In the biggest bank failure in U.S. history, the federal government took over Washington Mutual and sold its corpse to JP Morgan for parts.

Eleven people, including the gunman, were killed in a college shooting in Finland. No, not the United States. Finland. Who knew they even had guns?

News: Nonstop Train Wrecks

VBVW for September 19, 2008: Nonstop Train Wrecks

• The Very Best

In the aftermath of the fatal train crash in Los Angeles, transportation officials are proposing a ban on the use of cell phones by engineers. Now if they would only ban the use of cell phones by obnoxious passengers.

Rwanda is set to become the first country in the world where women will outnumber men in parliament. The hope is that they can do a better job than their male counterparts, who allowed the genocide of 800,000 Rwandans in 100 days back in 1994.

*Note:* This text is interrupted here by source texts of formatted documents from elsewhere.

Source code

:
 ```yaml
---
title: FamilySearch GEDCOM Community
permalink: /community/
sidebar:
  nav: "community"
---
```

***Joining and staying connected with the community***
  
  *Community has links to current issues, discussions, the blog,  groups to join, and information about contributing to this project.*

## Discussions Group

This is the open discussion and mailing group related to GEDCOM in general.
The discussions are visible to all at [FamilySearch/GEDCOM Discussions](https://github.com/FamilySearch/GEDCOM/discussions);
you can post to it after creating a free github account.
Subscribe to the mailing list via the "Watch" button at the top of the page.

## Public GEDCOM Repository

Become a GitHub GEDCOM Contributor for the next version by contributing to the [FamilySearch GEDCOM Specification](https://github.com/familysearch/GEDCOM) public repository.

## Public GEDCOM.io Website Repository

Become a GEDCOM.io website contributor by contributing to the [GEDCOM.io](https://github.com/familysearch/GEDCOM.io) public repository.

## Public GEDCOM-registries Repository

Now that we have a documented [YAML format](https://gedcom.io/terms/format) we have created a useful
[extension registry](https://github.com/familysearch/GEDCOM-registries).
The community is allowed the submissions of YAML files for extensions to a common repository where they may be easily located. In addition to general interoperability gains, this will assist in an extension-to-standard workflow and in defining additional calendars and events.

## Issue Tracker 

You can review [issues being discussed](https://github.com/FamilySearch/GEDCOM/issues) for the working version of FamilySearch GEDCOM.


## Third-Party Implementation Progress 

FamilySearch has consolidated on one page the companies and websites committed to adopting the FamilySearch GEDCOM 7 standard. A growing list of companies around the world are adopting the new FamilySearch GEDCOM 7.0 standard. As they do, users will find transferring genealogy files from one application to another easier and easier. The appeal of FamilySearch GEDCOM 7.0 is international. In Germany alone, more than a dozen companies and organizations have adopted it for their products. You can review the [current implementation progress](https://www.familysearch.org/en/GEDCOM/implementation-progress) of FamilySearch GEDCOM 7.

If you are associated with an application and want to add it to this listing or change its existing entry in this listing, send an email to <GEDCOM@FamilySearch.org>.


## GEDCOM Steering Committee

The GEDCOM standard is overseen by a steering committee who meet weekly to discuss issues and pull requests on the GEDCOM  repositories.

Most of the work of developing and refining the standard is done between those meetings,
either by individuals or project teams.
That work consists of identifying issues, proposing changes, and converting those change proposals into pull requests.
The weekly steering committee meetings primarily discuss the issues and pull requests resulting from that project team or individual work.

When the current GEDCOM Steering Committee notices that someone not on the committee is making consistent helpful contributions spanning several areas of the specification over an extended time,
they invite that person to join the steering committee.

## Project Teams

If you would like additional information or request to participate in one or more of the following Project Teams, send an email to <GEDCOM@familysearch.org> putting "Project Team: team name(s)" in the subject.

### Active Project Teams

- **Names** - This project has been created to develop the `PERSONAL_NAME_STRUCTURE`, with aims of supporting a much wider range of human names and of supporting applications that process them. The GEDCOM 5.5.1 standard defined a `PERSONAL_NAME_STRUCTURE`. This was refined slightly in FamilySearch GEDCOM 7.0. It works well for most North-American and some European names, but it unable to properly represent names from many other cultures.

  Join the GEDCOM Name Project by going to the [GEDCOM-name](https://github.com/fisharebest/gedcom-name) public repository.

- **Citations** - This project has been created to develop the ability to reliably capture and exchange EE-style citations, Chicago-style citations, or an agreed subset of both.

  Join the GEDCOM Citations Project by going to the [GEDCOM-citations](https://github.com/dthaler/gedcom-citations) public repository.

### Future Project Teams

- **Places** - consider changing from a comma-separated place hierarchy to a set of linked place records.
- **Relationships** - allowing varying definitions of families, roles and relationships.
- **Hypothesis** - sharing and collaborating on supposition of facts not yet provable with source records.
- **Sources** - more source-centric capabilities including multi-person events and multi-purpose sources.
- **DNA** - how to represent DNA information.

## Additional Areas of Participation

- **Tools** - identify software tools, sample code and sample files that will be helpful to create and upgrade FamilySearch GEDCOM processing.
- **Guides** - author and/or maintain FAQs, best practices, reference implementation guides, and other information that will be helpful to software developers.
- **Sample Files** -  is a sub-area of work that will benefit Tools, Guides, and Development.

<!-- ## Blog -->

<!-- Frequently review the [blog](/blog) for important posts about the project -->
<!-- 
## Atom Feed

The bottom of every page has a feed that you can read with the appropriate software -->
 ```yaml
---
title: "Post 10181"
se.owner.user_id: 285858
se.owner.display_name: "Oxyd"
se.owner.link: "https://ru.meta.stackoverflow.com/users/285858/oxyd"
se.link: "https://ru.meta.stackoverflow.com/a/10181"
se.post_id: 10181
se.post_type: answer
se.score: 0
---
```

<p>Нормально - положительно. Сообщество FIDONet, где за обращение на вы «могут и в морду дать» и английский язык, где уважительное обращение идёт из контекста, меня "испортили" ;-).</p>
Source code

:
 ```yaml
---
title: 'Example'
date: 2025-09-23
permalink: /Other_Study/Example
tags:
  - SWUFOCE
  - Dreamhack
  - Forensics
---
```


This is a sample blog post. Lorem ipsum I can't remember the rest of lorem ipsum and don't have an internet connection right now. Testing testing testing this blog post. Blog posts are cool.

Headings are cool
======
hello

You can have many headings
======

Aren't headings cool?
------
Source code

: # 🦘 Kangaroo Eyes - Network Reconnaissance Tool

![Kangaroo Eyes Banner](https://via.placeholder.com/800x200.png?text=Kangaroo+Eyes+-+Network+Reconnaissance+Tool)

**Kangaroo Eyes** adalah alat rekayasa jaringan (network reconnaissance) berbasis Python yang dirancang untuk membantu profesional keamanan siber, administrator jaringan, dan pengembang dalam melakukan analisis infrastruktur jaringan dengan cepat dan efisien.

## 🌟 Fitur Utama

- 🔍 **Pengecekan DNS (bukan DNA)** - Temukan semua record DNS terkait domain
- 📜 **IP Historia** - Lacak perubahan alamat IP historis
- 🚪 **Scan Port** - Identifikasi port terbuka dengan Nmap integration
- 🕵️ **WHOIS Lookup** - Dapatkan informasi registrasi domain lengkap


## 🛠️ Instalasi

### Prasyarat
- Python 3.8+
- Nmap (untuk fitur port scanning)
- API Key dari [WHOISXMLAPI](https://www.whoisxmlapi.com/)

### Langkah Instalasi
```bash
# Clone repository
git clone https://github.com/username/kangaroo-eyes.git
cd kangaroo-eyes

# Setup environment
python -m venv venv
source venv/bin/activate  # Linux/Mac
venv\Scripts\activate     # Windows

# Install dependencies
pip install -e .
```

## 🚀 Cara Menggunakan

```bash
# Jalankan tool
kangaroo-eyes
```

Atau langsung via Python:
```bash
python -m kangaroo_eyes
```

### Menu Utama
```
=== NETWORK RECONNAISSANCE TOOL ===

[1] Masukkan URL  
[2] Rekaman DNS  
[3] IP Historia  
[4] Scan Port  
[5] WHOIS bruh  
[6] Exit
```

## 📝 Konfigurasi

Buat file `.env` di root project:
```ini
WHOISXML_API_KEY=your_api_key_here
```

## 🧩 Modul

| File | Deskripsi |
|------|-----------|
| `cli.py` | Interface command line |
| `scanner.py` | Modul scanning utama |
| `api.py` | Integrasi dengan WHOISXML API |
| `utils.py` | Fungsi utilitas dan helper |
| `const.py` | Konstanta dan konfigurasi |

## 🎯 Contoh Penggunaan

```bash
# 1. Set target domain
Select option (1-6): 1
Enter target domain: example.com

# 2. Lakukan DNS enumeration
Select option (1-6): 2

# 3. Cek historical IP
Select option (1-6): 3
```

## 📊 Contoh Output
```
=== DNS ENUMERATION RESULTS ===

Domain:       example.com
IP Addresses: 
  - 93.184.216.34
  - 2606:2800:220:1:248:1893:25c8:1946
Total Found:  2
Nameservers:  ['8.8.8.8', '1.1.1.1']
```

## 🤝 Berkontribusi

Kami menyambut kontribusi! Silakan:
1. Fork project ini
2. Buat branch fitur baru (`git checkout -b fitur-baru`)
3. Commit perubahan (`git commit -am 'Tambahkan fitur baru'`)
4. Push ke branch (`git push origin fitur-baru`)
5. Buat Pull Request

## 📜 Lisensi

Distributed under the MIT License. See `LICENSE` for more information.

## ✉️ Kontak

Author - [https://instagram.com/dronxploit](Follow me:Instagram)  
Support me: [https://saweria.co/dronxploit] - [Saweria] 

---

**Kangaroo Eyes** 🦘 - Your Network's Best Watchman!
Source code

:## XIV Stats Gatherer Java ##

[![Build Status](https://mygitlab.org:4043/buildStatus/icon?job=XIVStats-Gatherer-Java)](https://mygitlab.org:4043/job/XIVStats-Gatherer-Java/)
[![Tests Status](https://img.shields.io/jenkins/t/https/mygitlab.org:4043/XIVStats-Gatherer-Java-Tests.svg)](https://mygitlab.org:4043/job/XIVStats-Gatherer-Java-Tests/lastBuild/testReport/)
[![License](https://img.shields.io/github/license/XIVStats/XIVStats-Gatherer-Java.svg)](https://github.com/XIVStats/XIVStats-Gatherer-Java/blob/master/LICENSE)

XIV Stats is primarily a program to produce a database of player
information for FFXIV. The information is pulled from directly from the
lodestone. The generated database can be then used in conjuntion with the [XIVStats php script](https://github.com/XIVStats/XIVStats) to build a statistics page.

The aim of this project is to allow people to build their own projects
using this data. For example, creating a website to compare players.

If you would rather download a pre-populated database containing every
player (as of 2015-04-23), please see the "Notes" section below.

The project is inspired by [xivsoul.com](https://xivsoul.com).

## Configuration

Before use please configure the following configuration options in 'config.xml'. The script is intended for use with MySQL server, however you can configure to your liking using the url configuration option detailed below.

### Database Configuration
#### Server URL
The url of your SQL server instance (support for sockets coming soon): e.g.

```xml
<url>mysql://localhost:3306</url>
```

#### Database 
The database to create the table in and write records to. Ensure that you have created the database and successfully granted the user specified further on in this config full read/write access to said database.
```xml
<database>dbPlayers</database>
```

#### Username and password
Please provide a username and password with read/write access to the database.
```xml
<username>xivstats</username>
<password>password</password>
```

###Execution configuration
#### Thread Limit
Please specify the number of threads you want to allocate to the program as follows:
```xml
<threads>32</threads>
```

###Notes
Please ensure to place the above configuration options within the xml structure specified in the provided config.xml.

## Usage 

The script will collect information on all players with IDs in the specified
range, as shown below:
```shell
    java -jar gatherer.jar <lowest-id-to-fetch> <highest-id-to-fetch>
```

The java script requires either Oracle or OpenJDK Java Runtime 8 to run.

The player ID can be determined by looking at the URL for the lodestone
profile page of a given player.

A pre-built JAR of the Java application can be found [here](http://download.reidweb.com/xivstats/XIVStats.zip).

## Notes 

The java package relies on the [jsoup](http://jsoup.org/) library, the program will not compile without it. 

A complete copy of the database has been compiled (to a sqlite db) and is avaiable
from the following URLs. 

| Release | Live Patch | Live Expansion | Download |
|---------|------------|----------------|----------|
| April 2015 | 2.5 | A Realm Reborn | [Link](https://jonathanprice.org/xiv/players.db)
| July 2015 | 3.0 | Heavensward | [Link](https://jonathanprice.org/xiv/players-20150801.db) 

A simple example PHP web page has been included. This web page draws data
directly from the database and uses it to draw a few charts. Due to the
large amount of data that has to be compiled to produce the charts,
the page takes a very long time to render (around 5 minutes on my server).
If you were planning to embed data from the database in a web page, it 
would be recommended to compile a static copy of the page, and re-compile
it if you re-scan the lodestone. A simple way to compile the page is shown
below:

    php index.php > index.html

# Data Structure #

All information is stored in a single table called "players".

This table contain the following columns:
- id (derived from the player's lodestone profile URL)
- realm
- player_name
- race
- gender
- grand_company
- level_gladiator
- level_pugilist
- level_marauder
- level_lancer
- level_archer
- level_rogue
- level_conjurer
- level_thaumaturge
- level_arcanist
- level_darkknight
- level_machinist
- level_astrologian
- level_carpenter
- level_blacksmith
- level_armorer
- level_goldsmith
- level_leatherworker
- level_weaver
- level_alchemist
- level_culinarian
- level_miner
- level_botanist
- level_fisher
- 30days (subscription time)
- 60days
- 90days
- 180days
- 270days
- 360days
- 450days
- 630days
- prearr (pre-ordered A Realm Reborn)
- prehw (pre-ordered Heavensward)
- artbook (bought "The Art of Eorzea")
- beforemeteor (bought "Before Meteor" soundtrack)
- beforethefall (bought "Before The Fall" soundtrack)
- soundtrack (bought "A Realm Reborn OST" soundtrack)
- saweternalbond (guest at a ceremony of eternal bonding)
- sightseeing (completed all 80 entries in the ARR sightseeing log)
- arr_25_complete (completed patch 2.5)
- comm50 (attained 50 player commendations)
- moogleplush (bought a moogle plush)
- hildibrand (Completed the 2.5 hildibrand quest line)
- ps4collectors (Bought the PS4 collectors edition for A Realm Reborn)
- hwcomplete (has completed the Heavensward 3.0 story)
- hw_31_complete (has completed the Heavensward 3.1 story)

Top McCain aide and disgraced former Hewlett-Packard CEOCarly Fiorina stated that neither Senator McCain nor Governor Palin were qualified to run a business. She’s right, but her words take on additional poignancy when you consider that Fiorina couldn’t run a company, either.

• The Very Worst

Congratulations. As part of the U.S. government’s $85 billion taxpayer bailout of AIG, you are now the owner of the world’s largest insurance company. Try not to mess it up.

Holy potty-mouth, Batman. When a “printing error” left some bad words — and some very bad words — in the dialogue balloons of characters from All-Star Batman #10, publishers DC comics tried to pull the edition before it hit the newsstands. They’d have better luck using their Bat De-fucker-upper.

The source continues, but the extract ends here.